*** Opening of Data ***

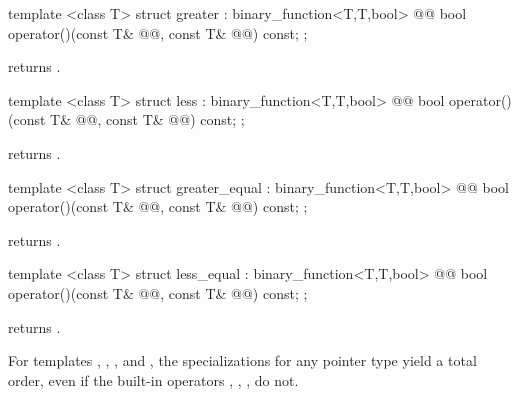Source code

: \documentclass[american,twoside]{book}
\begin{document}
%
\begin{itemdecl}
template <class T> struct greater : binary_function<T,T,bool> {
  @@
    bool operator()(const T& @@, const T& @@) const;
};
\end{itemdecl}

\begin{itemdescr}
\pnum
{} returns .
\end{itemdescr}

%
\begin{itemdecl}
template <class T> struct less : binary_function<T,T,bool> {
  @@
    bool operator()(const T& @@, const T& @@) const;
};
\end{itemdecl}

\begin{itemdescr}
\pnum
{} returns .
\end{itemdescr}

%
\begin{itemdecl}
template <class T> struct greater_equal : binary_function<T,T,bool> {
  @@
    bool operator()(const T& @@, const T& @@) const;
};
\end{itemdecl}

\begin{itemdescr}
\pnum
{} returns .
\end{itemdescr}

%
\begin{itemdecl}
template <class T> struct less_equal : binary_function<T,T,bool> {
  @@
    bool operator()(const T& @@, const T& @@) const;
};
\end{itemdecl}

\begin{itemdescr}
\pnum
{} returns .
\end{itemdescr}

\pnum
For templates , , , and
, the specializations for any pointer type yield a total order,
even if the built-in operators \tcode{<}, \tcode{>}, \tcode{<=}, \tcode{>=}
do not.
\end{document}
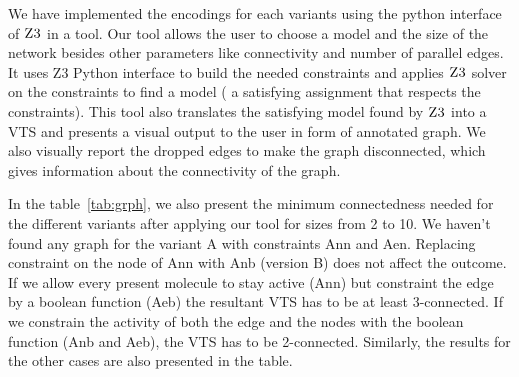 %

We have implemented the encodings for each variants
using the python interface of $\textsc{Z3}$ in a tool.
%
Our tool allows the user to choose a model and the size of the network
besides other parameters like connectivity and number of parallel
edges.
%
It uses Z3 Python interface to build the needed constraints and
applies $\textsc{Z3}$ solver on the constraints to find a model (
a satisfying assignment that respects the constraints).
%
This tool also translates the satisfying model found by $\textsc{Z3}$ into
a VTS and presents a visual output to the user in form of annotated graph.
%
%
%
We also visually report the dropped edges to make the graph
disconnected, which gives information about the connectivity of the
graph.


In the table~\ref{tab:grph}, we also present the minimum connectedness needed for
the different variants after applying our tool for sizes from 2 to 10.
%
We haven't found any graph for the variant A with constraints Ann and Aen.
%
Replacing constraint on the node of Ann with Anb (version B) does not affect the outcome.
%
If we allow every present molecule to stay active (Ann) but constraint the edge
by a boolean function (Aeb) the resultant VTS has to be at least 3-connected.
%
If we constrain the activity of both the edge and the nodes with the boolean function (Anb and Aeb), 
the VTS has to be 2-connected.
%
Similarly, the results for the other cases are also presented in the table.


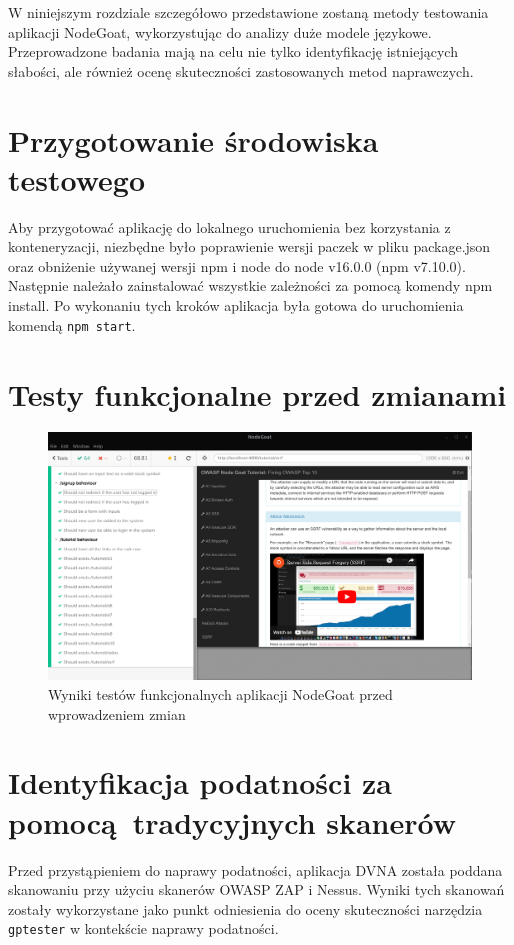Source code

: W niniejszym rozdziale szczegółowo przedstawione zostaną metody testowania aplikacji NodeGoat, wykorzystując do analizy duże modele językowe. Przeprowadzone badania mają na celu nie tylko identyfikację istniejących słabości, ale również ocenę skuteczności zastosowanych metod naprawczych.

\section{Przygotowanie środowiska testowego}
\label{sec:przygotowanie_srodowiska_testowego}

Aby przygotować aplikację do lokalnego uruchomienia bez korzystania z konteneryzacji, niezbędne było poprawienie wersji paczek w pliku package.json oraz obniżenie używanej wersji npm i node do node v16.0.0 (npm v7.10.0). Następnie należało zainstalować wszystkie zależności za pomocą komendy npm install. Po wykonaniu tych kroków aplikacja była gotowa do uruchomienia komendą \texttt{npm start}.

\section{Testy funkcjonalne przed zmianami}
\label{sec:testy_funkcjonalne_przed_zmianami}

\begin{figure}[H]
  \centering
  \includegraphics[width=\linewidth]{img/func-test-goat-before.png}
  \caption{Wyniki testów funkcjonalnych aplikacji NodeGoat przed wprowadzeniem zmian}
  \label{fig:nodegoat-before}
\end{figure}

\section{Identyfikacja podatności za pomocą tradycyjnych skanerów}
Przed przystąpieniem do naprawy podatności, aplikacja DVNA została poddana skanowaniu przy użyciu skanerów OWASP ZAP i Nessus. Wyniki tych skanowań zostały wykorzystane jako punkt odniesienia do oceny skuteczności narzędzia \texttt{gptester} w kontekście naprawy podatności.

*** Close of Data ***

Description of the task - Whenever the word "section" appears in a line of the listing, report that line.

Response -
\section{Przygotowanie środowiska testowego}
\section{Testy funkcjonalne przed zmianami}
\section{Identyfikacja podatności za pomocą tradycyjnych skanerów}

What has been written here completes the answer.